S&T245号:三国同盟戦争を入手

bqsfgame2008-09-10

中南米ゲームの番外編と言ったところだろうか。
ところで、新大陸での軍事紛争で最大のものは?‥と言ったらおわかりだろうか。ウォーゲーマーであれば冷静に考えれば間違えない質問ではないかと思う。合衆国内戦、いわゆる南北戦争である。
さて、新大陸での軍事紛争で二番目に大きいものは?‥と言うと、これは新大陸史に専門的な興味がないと答えられないのではないかと思う。わたしは全然わからなかった。答えは、この三国同盟戦争である。

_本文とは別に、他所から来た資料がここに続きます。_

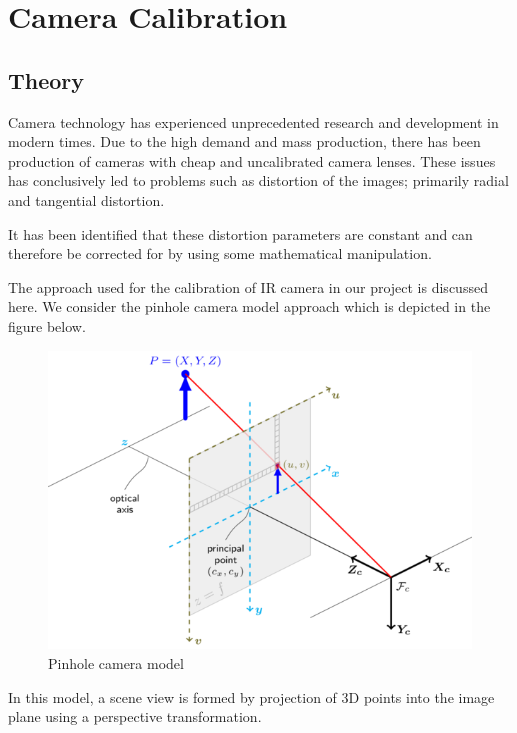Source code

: \documentclass[12pt, a4paper, font = Times New Roman]{article}
\begin{document}
\tableofcontents
\newpage
\listoffigures
\newpage

\section{Camera Calibration}

\subsection{Theory}
\par
Camera technology has experienced unprecedented research and development in modern times. Due to the high demand and mass production, there has been production of cameras with cheap and uncalibrated camera lenses. These issues has conclusively led to problems such as distortion of the images; primarily radial and tangential distortion.
\par
It has been identified that these distortion parameters are constant and can therefore be corrected for by using some mathematical manipulation.  
\par
The approach used for the calibration of IR camera in our project is discussed here. We consider the pinhole camera model approach which is depicted in the figure below.

\begin{figure}[h!]
\includegraphics[scale=0.5]{pinhole_camera_model.png}
\caption{Pinhole camera model}
\label{fig:pinhole camera}
\end{figure}

\vspace{2cm}
\par
In this model, a scene view is formed by projection of 3D points into the image plane using a perspective transformation.
\end{document}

Wikipediaの記事が良くまとまっているので、俄か勉強したのだが実はこの辺りのラテンアメリカ史は非常に面白い。それぞれの国が、それぞれに自国の発展を求めて模索しており、しかも各国とも内情が安定していない。他国との紛争になると相手の内情を利用したりするので、それによるクーデターなども容易に発生する。そして、ほとんどの国を影で経済支配している欧州の黒幕、英国の存在がしばしば垣間見える。
ブラジルとアルゼンチンという南米の東側の二大大国の間には、ウルグアイパラグアイという二つの干渉国家が存在していた。ところが、ウルグアイはブラジル寄りのブランコ党とアルゼンチン寄りのコロラド党が争う不安定な弱小国家だったのだが‥。
意外なことにパラグアイは1811年の独立以降、自力での開放・近代化政策で小粒ながらもピリリと辛い国家を形成しており、人口50万人ほどの国家でありながら予備役まで含めれば6万人という南米最強の軍隊を擁していた。
ウルグアイの内戦の混迷から、時のウルグアイ政権がパラグアイに援助を求めたことから三国同盟戦争は始まっていくことになる。パラグアイの思惑としては、ウルグアイ政権を援助して介入し、アルゼンチンからの援助も取り付けてブラジル帝国に対して優勢に戦局を進め、南米内でのポジションを大きくし発言権を獲得しようと考えていたらしい。
残念ながらアルゼンチンの反体制派に密約を反故にされ、ウルグアイでもパラグアイ寄りの政権が倒れてしまい、結果的にはブラジル+アルゼンチン+ウルグアイ三国同盟を相手にパラグアイは孤軍奮闘するという最悪のシナリオになってしまう。この背景には、南米諸国に多額の借款を貸し付けて間接支配していながら、唯一、独力近代化を成し遂げ支配力が及ばないパラグアイを快く思わないイギリスの思惑があったと言う。
パラグアイは徹底抗戦を続け、国民の過半を失うところまで戦って敗北、南米の孤高の近代化国家の挑戦は圧倒的な包囲網の前に潰え去ることとなった。
しかしながら、この戦争の結果によりブラジルでは帝政の力が弱まることとなり、アルゼンチンでは近代化が進むこととなった。結果としてラテンアメリカでは歴史のフェイズが一つ進んだと言えるのかも知れない。もちろんそのためには、ラテンアメリカ諸国がイギリスの借款支配から離脱することが必要となる。
その物語は欧州でのもっと大きな戦争(第一次世界大戦)と絡んで語られることとなっていくのだろう。
こうしてパラグアイの歴史を見てみると、その国家としての魅力的な在り方が感じられ、この三国同盟戦争での孤高の抵抗には大いに心揺さぶられるものがある。
ちなみにデザイナーは最近、台頭著しいハビエル・ロメロだ。最新作のスペイン内戦は日本のゲームショップでも話題作として紹介されている。彼が登場したことで、従来はアメリカのゲームシーンでは扱われにくかったスペイン語文献を読む必要のあるラテンアメリカイベリア半島周りの戦役にスポットライトが当りつつあるようだ。
先日の「コンキスタドール」ではないが、新大陸発見史ではスペインとポルトガルが先行したことなどもあり、本当は16世紀から19世紀に至る世界の紛争史ではスペイン語ポルトガル語圏を抜きには語れないのではないかという気もする。
その意味でロメロの今後の活躍から目が離せないと思う。